Protecting and maintaining the government’s results achieved so far are the budget’s main aims, the minister said, noting that the Fiscal Council has endorsed it and the target of reducing the deficit and public debt, while it had also identified several which the government has taken into consideration.

Varga said the bill targets a deficit of 2.9 percent and a public debt of 66.7 percent of GDP, with inflation at around 6 percent. The economy is set to grow by around 4 percent, higher than the EU average. The employment level is expected to stay level at 4.7 million, while the jobless rate is likely to be 4 percent, he said.

More than HUF 1,360 billion (EUR 3.7bn) will be available for the fund which helps households, state and local government bodies and companies pay their energy bills, ensuring the lowest utility costs in Europe, he said.

Varga said the European Commission had no powers to cancel the scheme to lower energy bills, and the scheme would remain in place.

Defence spending will amount to almost HUF 1,310 billion, exceeding 2 percent of GDP, the minister said.

Family support will be preserved in the 2024 budget, Varga said, with 3,307 billion forints channeled to support families. Also, the value of pensions will be ensured next year, with 6,542 billion forints set aside for pensions, 392 billion forints more than this year. If economic growth exceeds 3.5 percent, an additional 20.5 billion will be released for the pension premium, while 449 billion will be available for the payment of 13th monthly pensions.

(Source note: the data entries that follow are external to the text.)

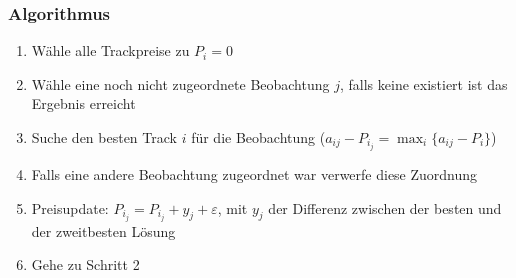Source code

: \subsubsection{Algorithmus}
\begin{enumerate}
    \item Wähle alle Trackpreise zu $P_i=0$
    \item Wähle eine noch nicht zugeordnete Beobachtung $j$, falls keine existiert ist das Ergebnis erreicht
    \item Suche den besten Track $i$ für die Beobachtung ($a_{ij} - P_{i_j} = \max_i \{a_{ij} - P_i\}$)
    \item Falls eine andere Beobachtung zugeordnet war verwerfe diese Zuordnung
    \item Preisupdate: $P_{i_j} = P_{i_j} + y_j + \varepsilon$, mit $y_j$ 
        der Differenz zwischen der besten und der zweitbesten Lösung
    \item Gehe zu Schritt 2
\end{enumerate}
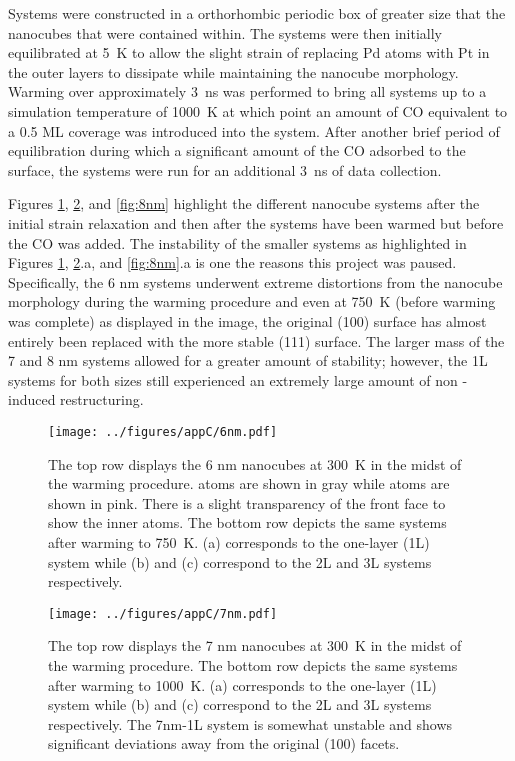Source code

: Systems were constructed in a orthorhombic periodic box of greater size that
the nanocubes that were contained within. The systems were then initially
equilibrated at 5~K to allow the slight strain of replacing Pd atoms with Pt in
the outer layers to dissipate while maintaining the nanocube morphology.
Warming over approximately 3~ns was performed to bring all systems up to a
simulation temperature of 1000~K at which point an amount of CO equivalent to a
0.5 ML coverage was introduced into the system.  After another brief period of
equilibration during which a significant amount of the CO adsorbed to the
surface, the systems were run for an additional 3~ns of
data collection.

Figures \ref{fig:6nm}, \ref{fig:7nm}, and \ref{fig:8nm} highlight the different
nanocube systems after the initial strain relaxation and then after the systems
have been warmed but before the CO was added. The instability of the smaller
systems as highlighted in Figures \ref{fig:6nm}, \ref{fig:7nm}.a, and
\ref{fig:8nm}.a is one the reasons this project was paused.  Specifically, the
6 nm systems underwent extreme distortions from the nanocube morphology during
the warming procedure and even at 750~K (before warming was complete) as
displayed in the image, the original (100) surface has almost entirely been
replaced with the more stable (111) surface. The larger mass of the 7 and 8 nm
systems allowed for a greater amount of stability; however, the 1L systems for
both sizes still experienced an extremely large amount of non -induced
restructuring.

\begin{landscape}
\begin{figure}[p!]
\centering
  \texttt{[image: ../figures/appC/6nm.pdf]}
  \caption{The top row displays the 6 nm nanocubes at 300~K in the midst of the
warming procedure.   atoms are shown in gray while  atoms are
shown in pink.  There is a slight transparency of the front  face to
show the inner  atoms. The bottom row depicts the same systems after
warming to 750~K.  (a) corresponds to the one-layer (1L) system while (b) and
(c) correspond to the 2L and 3L systems respectively.}
  \label{fig:6nm}
\end{figure}
\end{landscape}

\begin{landscape}
\begin{figure}[p!]
\centering
  \texttt{[image: ../figures/appC/7nm.pdf]}
  \caption{The top row displays the 7 nm nanocubes at 300~K in the midst of the warming procedure.
The bottom row depicts the same systems after warming to
1000~K.  (a) corresponds to the one-layer (1L) system while (b) and (c)
correspond to the 2L and 3L systems respectively. The 7nm-1L system is somewhat
unstable and shows significant deviations away from the original (100) facets.}
  \label{fig:7nm}
\end{figure}
\end{landscape}

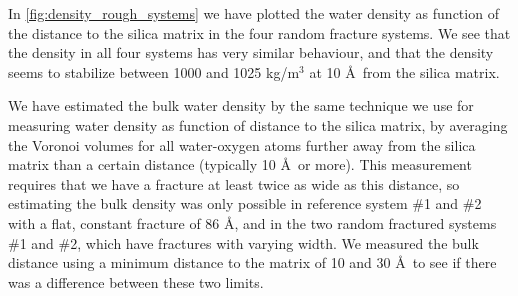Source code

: In \cref{fig:density_rough_systems} we have plotted the water density as function of the distance to the silica matrix in the four random fracture systems. We see that the density in all four systems has very similar behaviour, and that the density seems to stabilize between 1000 and 1025 kg/m$^3$ at 10 \AA\ from the silica matrix.%
%
%
\begin{figure}[htpb]%
\setlength{\myfigwidth}{0.58\textwidth}%
\end{figure}%

We have estimated the bulk water density by the same technique we use for measuring water density as function of distance to the silica matrix, by averaging the Voronoi volumes for all water-oxygen atoms further away from the silica matrix than a certain distance (typically 10 \AA\ or more). This measurement requires that we have a fracture at least twice as wide as this distance, so estimating the bulk density was only possible in reference system \#1 and \#2 with a flat, constant fracture of 86 \AA, and in the two random fractured systems \#1 and \#2, which have fractures with varying width. We measured the bulk distance using a minimum distance to the matrix of 10 and 30 \AA\, to see if there was a difference between these two limits.

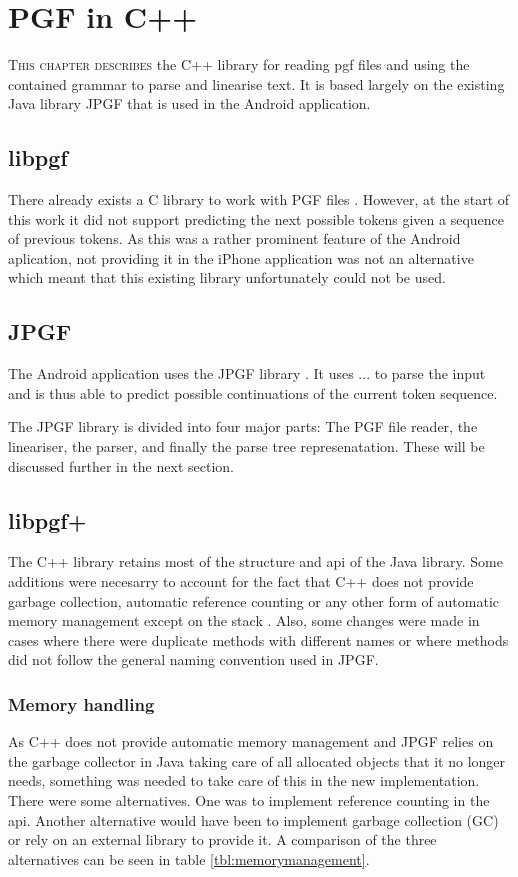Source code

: \chapter{PGF in C++}
\lettrine[lines=4, loversize=-0.1, lraise=0.1]{T}{his chapter describes} the C++ library for reading pgf files and using the contained grammar to parse and linearise text. It is based largely on the existing Java library JPGF that is used in the Android application.


\section{libpgf}
There already exists a C library to work with PGF files \cite{libpgf}. However, at the start of this work it did not support predicting the next possible tokens given a sequence of previous tokens. As this was a rather prominent feature of the Android aplication, not providing it in the iPhone application was not an alternative which meant that this existing library unfortunately could not be used.


\section{JPGF}
The Android application uses the JPGF library \cite{jpgf}. It uses ... to parse the input and is thus able to predict possible continuations of the current token sequence.

The JPGF library is divided into four major parts: The PGF file reader, the lineariser, the parser, and finally the parse tree represenatation. These will be discussed further in the next section.


\section{libpgf+}
The C++ library retains most of the structure and api of the Java library. Some additions were necesarry to account for the fact that C++ does not provide garbage collection, automatic reference counting or any other form of automatic memory management except on the stack \cite{cxx11}. Also, some changes were made in cases where there were duplicate methods with different names or where methods did not follow the general naming convention used in JPGF.


\subsection{Memory handling}
As C++ does not provide automatic memory management and JPGF relies on the garbage collector in Java taking care of all allocated objects that it no longer needs, something was needed to take care of this in the new implementation. There were some alternatives. One was to implement reference counting in the api. Another alternative would have been to implement garbage collection (GC) \cite{gc} or rely on an external library to provide it. A comparison of the three alternatives can be seen in table \ref{tbl:memorymanagement}.


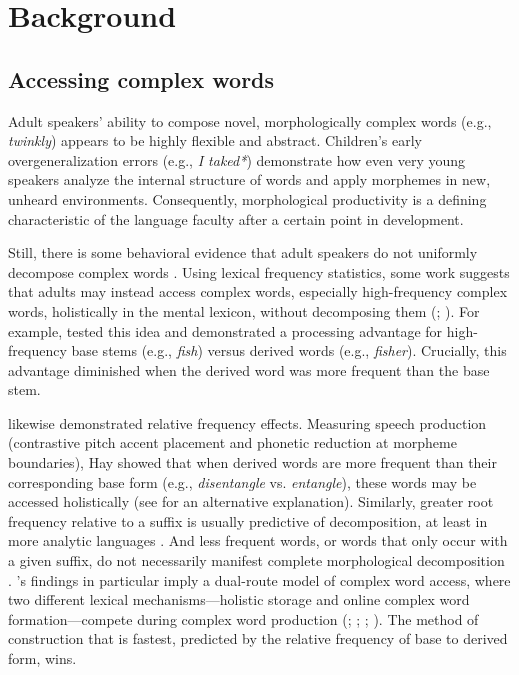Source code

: \documentclass[a4paper,man,floatsintext,natbib,donotrepeattitle, apacite]{apa6}
\begin{document}
\section{Background}

\subsection{Accessing complex words}

Adult speakers’ ability to compose novel, morphologically complex words (e.g., \textit{twinkly}) appears to be highly flexible and abstract. Children’s early overgeneralization errors (e.g., \textit{I taked*}) demonstrate how even very young speakers analyze the internal structure of words and apply morphemes in new, unheard environments. Consequently, morphological productivity is a defining characteristic of the language faculty after a certain point in development. 

Still, there is some behavioral evidence that adult speakers do not uniformly decompose complex words \citep{taftLexicalStorageRetrieval1976}. 
Using lexical frequency statistics, some work suggests that adults may instead access complex words, especially high-frequency complex words, holistically in the mental lexicon, without decomposing them (\citealt{baayenQuantitativeAspectsMorphological1992}; \citealt{baayenFrequencyEffectsRegular2003}). For example, \citet{coleWordsMorphemesUnits1997} tested this idea and demonstrated a processing advantage for high-frequency base stems (e.g., \textit{fish}) versus derived words (e.g., \textit{fisher}). Crucially, this advantage diminished when the derived word was more frequent than the base stem. 

\citet{hayCausesConsequencesWord2003} likewise demonstrated relative frequency effects. Measuring speech production (contrastive pitch accent placement and phonetic reduction at morpheme boundaries), Hay showed that when derived words are more frequent than their corresponding base form (e.g., \textit{disentangle} vs. \textit{entangle}), these words may be accessed holistically (see \citealt{pluymaekersMorphologicalEffectsFine2010} for an alternative explanation). Similarly, greater root frequency relative to a suffix is usually predictive of decomposition, at least in more analytic languages \citep{smithPhoneticDetailThat2012}. And less frequent words, or words that only occur with a given suffix, do not necessarily manifest complete morphological decomposition \citep{kempsProsodicCuesMorphological2005}. 
\citet{hayCausesConsequencesWord2003}'s findings in particular imply a dual-route model of complex word access, where two different lexical mechanisms---holistic storage and online complex word formation---compete during complex word production (\citealt{baayenQuantitativeAspectsMorphological1992}; \citealt{koenigTypeUnderspecificationOnline1995}; \citealt{pinkerRegularIrregularMorphology1994}; \citealt{pinkerFutureTense2002}). The method of construction that is fastest, predicted by the relative frequency of base to derived form, wins. 
\end{document}
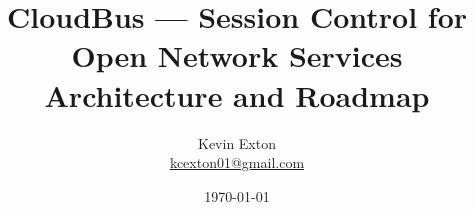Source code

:\title{CloudBus --- Session Control for Open Network Services\\
\normalsize Architecture and Roadmap}
\author[K. Exton]{
	\centering
	Kevin Exton\\
	\href{mailto:kcexton01@gmail.com}{\footnotesize kcexton01@gmail.com}
}
\date{\today}
\begin{frame}[plain]
	\titlepage
	\centering
\end{frame}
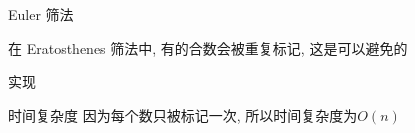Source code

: \begin{frame}{Euler 筛法}
	\label{prime:algo:prime-seive-euler}

	在 Eratosthenes 筛法中, 有的合数会被重复标记, 这是可以避免的
\end{frame}


\begin{frame}{实现}
\end{frame}


\begin{frame}{时间复杂度}
	因为每个数只被标记一次, 所以时间复杂度为\(O(n)\)
\end{frame}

Fully HUF 3,434 billion are allocated for education and 3,225 billion for health care, both several hundred forints more than this year, with wage rises for teachers and nurses in the pipeline. The wage increase for teachers may reach 20 percent if a deal is struck to resolve open issues with EU bodies, so that Hungary can access its EU funding, he said.

In 2024, the tax on excessive profits will be phased out. Central reserves will amount to HUF 220 billion, he added.

Speaker of Parliament László Kövér said the general budget debate will fall between June 13 and 15, and a detailed proposal will be submitted on July 2, with a final vote scheduled for July 7 concluding the extraordinary summer session.

Source: MTI

One comment

  1. Finance Minister Varga – GDP growth is forecast for 4% (higher than the EU average)
    EU Commission – Hungarian GDP growth is forecast to slow to 0.5% in 2023 (below projected EU average of 0.9% plus)
    EU forecast for Hungary for 2024 is 2.8% GDP growth. Latest forecast provided May 15, 2023.
    Fidesz is putting out happy talk for anyone who wants to buy it. 2023 Q1 was a contraction of 0.2%. Daily News Hungary’s headline just two weeks ago was “EC: Hungarian Inflation Will Be The Highest In The EU This Year While Economic Growth Is Among The Lowest.”